23 October 2017
Andrew Sean Greer is the author of seven works of fiction, including The Confessions of Max Tivoli, The Story of a Marriage and The Impossible Lives of Greta Wells. The latest, Less, came out in the United States last July and has now been published in Italy, by La Nave di Teseo. Since 2016 he has been the executive director of the Santa Maddalena Foundation, a writer’s residence set on a hill 25 miles east of Florence. He was born in Washington DC in 1970. When he’s not in Italy he is usually in San Francisco, and he loves to travel around the world.
“Maybe the best city to spend a weekend in with friends is Mexico City. You would feel like you are discovering places where no one has gone to because Mexico City doesn’t seem to be a city for tourists, but for the people who live there. Where there’s a live band playing samba, everyone goes and dances and they don’t mind if you—North American or European—do the same.”

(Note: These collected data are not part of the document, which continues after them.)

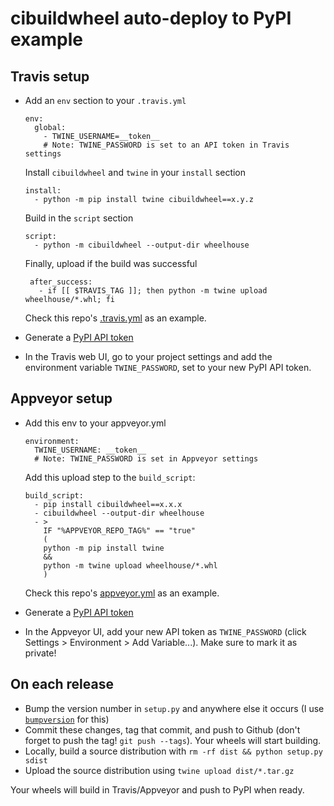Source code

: cibuildwheel auto-deploy to PyPI example
========================================

Travis setup
------------

- Add an `env` section to your `.travis.yml`

      env:
        global:
          - TWINE_USERNAME=__token__
          # Note: TWINE_PASSWORD is set to an API token in Travis settings

  Install `cibuildwheel` and `twine` in your `install` section

      install:
        - python -m pip install twine cibuildwheel==x.y.z

  Build in the `script` section

      script:
        - python -m cibuildwheel --output-dir wheelhouse

  Finally, upload if the build was successful

       after_success:
         - if [[ $TRAVIS_TAG ]]; then python -m twine upload wheelhouse/*.whl; fi

  Check this repo's [.travis.yml](.travis.yml) as an example.

- Generate a [PyPI API token](https://pypi.org/help/#apitoken)
- In the Travis web UI, go to your project settings and add the environment variable `TWINE_PASSWORD`, set to your new PyPI API token.

Appveyor setup
--------------

- Add this env to your appveyor.yml

      environment:
        TWINE_USERNAME: __token__
        # Note: TWINE_PASSWORD is set in Appveyor settings

    Add this upload step to the `build_script`:

      build_script:
        - pip install cibuildwheel==x.x.x
        - cibuildwheel --output-dir wheelhouse
        - >
          IF "%APPVEYOR_REPO_TAG%" == "true"
          (
          python -m pip install twine
          &&
          python -m twine upload wheelhouse/*.whl
          )

  Check this repo's [appveyor.yml](appveyor.yml) as an example.

- Generate a [PyPI API token](https://pypi.org/help/#apitoken)
- In the Appveyor UI, add your new API token as `TWINE_PASSWORD` (click Settings > Environment > Add Variable...). Make sure to mark it as private!

On each release
---------------

- Bump the version number in `setup.py` and anywhere else it occurs (I use [`bumpversion`](https://github.com/peritus/bumpversion) for this)
- Commit these changes, tag that commit, and push to Github (don't forget to push the tag! `git push --tags`). Your wheels will start building.
- Locally, build a source distribution with `rm -rf dist && python setup.py sdist`
- Upload the source distribution using `twine upload dist/*.tar.gz`

Your wheels will build in Travis/Appveyor and push to PyPI when ready.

And a trip you’ve made on your own?
I’m a solitary traveler when I’m by myself. I sit at a table and have my cocktail. So when I went to Kyoto it was perfect, the Japanese don’t find it strange that someone goes around on their own.
You are a fan of Burning Man, right? When did you go the first time?
In 2005, with my close friend Soo. I didn’t know anyone else in the group, that was uncomfortable.
But you loved it.
No, I hated it!
Now everyone wants to go to festivals, but back then festivals were uncool. New York City hipsters’ attitude does not work at Burning Man: irony and sarcasm, you can’t do that there. Me and my friends made fun of Burning Man for years, then I went and there was no one to sit and make fun of it with me. That’s why I didn’t like it. But I went back.
In some way I understood that I was the problem. That I approached Burning Man completely the wrong way and my way had not worked. I was not supposed to become more insular and protective, but just let myself go.
Has it changed you?
Yeah, I think it changed me. I became much less judgmental. One of its principles is radical inclusion, which is very hard. To get the best out of Burning Man you have to curb the impulse to take the mickey out of certain kind of person. You have to put yourself on the line.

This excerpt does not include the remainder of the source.